[Information given]

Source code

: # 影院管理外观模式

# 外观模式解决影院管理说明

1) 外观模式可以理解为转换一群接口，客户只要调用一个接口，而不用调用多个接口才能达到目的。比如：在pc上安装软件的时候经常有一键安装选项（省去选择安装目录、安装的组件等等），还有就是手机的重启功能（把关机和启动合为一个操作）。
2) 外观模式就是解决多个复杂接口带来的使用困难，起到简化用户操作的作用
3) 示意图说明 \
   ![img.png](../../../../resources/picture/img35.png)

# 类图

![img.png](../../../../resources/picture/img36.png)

[/Information given]

The answer should consist of every entry, repeated word for word.

Source code

: # 影院管理外观模式

# 外观模式解决影院管理说明

1) 外观模式可以理解为转换一群接口，客户只要调用一个接口，而不用调用多个接口才能达到目的。比如：在pc上安装软件的时候经常有一键安装选项（省去选择安装目录、安装的组件等等），还有就是手机的重启功能（把关机和启动合为一个操作）。
2) 外观模式就是解决多个复杂接口带来的使用困难，起到简化用户操作的作用
3) 示意图说明 \
   ![img.png](../../../../resources/picture/img35.png)

# 类图

![img.png](../../../../resources/picture/img36.png)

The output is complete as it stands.